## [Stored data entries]
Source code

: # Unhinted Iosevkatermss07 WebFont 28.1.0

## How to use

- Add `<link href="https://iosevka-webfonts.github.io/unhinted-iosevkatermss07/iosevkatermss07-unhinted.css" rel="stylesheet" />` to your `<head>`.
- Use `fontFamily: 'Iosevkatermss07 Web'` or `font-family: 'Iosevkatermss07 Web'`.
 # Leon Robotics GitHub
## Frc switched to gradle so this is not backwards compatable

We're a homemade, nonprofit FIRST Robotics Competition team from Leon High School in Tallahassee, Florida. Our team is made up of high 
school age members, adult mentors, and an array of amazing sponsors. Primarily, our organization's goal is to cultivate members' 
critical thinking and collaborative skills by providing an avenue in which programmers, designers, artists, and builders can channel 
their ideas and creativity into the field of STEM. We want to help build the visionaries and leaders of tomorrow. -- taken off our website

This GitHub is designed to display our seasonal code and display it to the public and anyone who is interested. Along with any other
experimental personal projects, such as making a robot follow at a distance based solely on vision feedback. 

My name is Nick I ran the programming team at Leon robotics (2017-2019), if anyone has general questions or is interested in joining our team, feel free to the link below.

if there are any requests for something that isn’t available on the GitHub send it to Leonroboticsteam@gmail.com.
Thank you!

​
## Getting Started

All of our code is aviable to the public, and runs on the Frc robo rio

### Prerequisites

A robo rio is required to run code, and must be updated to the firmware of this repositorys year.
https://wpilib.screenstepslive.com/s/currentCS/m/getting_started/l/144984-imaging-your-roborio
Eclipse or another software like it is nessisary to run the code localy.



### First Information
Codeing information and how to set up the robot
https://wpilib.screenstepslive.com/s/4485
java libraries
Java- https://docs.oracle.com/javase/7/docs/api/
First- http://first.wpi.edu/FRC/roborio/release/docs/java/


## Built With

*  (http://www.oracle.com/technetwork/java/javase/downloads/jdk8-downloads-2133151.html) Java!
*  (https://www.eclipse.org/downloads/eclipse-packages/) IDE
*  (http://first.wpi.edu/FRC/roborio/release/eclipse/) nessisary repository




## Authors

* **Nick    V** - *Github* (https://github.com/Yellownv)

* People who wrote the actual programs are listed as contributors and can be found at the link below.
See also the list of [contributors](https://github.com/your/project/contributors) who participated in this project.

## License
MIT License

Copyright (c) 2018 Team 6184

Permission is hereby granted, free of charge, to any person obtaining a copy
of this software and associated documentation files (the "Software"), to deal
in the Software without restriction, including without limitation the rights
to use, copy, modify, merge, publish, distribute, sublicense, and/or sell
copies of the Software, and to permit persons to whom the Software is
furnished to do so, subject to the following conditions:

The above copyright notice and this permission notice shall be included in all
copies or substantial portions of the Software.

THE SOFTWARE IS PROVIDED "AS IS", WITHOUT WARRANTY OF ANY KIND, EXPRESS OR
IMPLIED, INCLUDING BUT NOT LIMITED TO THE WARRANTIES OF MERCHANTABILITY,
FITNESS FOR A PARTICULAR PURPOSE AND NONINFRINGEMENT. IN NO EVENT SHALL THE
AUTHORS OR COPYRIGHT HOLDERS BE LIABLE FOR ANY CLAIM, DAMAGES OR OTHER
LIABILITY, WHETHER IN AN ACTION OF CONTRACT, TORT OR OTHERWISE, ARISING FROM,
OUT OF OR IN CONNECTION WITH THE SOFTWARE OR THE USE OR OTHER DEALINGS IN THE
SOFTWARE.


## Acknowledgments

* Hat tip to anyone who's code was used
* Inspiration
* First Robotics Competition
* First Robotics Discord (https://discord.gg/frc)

## [Task]
Extract every entry above as it appears.

## [Written answer]
Source code

: # Unhinted Iosevkatermss07 WebFont 28.1.0

## How to use

- Add `<link href="https://iosevka-webfonts.github.io/unhinted-iosevkatermss07/iosevkatermss07-unhinted.css" rel="stylesheet" />` to your `<head>`.
- Use `fontFamily: 'Iosevkatermss07 Web'` or `font-family: 'Iosevkatermss07 Web'`.
 # Leon Robotics GitHub
## Frc switched to gradle so this is not backwards compatable

We're a homemade, nonprofit FIRST Robotics Competition team from Leon High School in Tallahassee, Florida. Our team is made up of high 
school age members, adult mentors, and an array of amazing sponsors. Primarily, our organization's goal is to cultivate members' 
critical thinking and collaborative skills by providing an avenue in which programmers, designers, artists, and builders can channel 
their ideas and creativity into the field of STEM. We want to help build the visionaries and leaders of tomorrow. -- taken off our website

This GitHub is designed to display our seasonal code and display it to the public and anyone who is interested. Along with any other
experimental personal projects, such as making a robot follow at a distance based solely on vision feedback. 

My name is Nick I ran the programming team at Leon robotics (2017-2019), if anyone has general questions or is interested in joining our team, feel free to the link below.

if there are any requests for something that isn’t available on the GitHub send it to Leonroboticsteam@gmail.com.
Thank you!

​
## Getting Started

All of our code is aviable to the public, and runs on the Frc robo rio

### Prerequisites

A robo rio is required to run code, and must be updated to the firmware of this repositorys year.
https://wpilib.screenstepslive.com/s/currentCS/m/getting_started/l/144984-imaging-your-roborio
Eclipse or another software like it is nessisary to run the code localy.



### First Information
Codeing information and how to set up the robot
https://wpilib.screenstepslive.com/s/4485
java libraries
Java- https://docs.oracle.com/javase/7/docs/api/
First- http://first.wpi.edu/FRC/roborio/release/docs/java/


## Built With

*  (http://www.oracle.com/technetwork/java/javase/downloads/jdk8-downloads-2133151.html) Java!
*  (https://www.eclipse.org/downloads/eclipse-packages/) IDE
*  (http://first.wpi.edu/FRC/roborio/release/eclipse/) nessisary repository




## Authors

* **Nick    V** - *Github* (https://github.com/Yellownv)

* People who wrote the actual programs are listed as contributors and can be found at the link below.
See also the list of [contributors](https://github.com/your/project/contributors) who participated in this project.

## License
MIT License

Copyright (c) 2018 Team 6184

Permission is hereby granted, free of charge, to any person obtaining a copy
of this software and associated documentation files (the "Software"), to deal
in the Software without restriction, including without limitation the rights
to use, copy, modify, merge, publish, distribute, sublicense, and/or sell
copies of the Software, and to permit persons to whom the Software is
furnished to do so, subject to the following conditions:

The above copyright notice and this permission notice shall be included in all
copies or substantial portions of the Software.

THE SOFTWARE IS PROVIDED "AS IS", WITHOUT WARRANTY OF ANY KIND, EXPRESS OR
IMPLIED, INCLUDING BUT NOT LIMITED TO THE WARRANTIES OF MERCHANTABILITY,
FITNESS FOR A PARTICULAR PURPOSE AND NONINFRINGEMENT. IN NO EVENT SHALL THE
AUTHORS OR COPYRIGHT HOLDERS BE LIABLE FOR ANY CLAIM, DAMAGES OR OTHER
LIABILITY, WHETHER IN AN ACTION OF CONTRACT, TORT OR OTHERWISE, ARISING FROM,
OUT OF OR IN CONNECTION WITH THE SOFTWARE OR THE USE OR OTHER DEALINGS IN THE
SOFTWARE.


## Acknowledgments

* Hat tip to anyone who's code was used
* Inspiration
* First Robotics Competition
* First Robotics Discord (https://discord.gg/frc)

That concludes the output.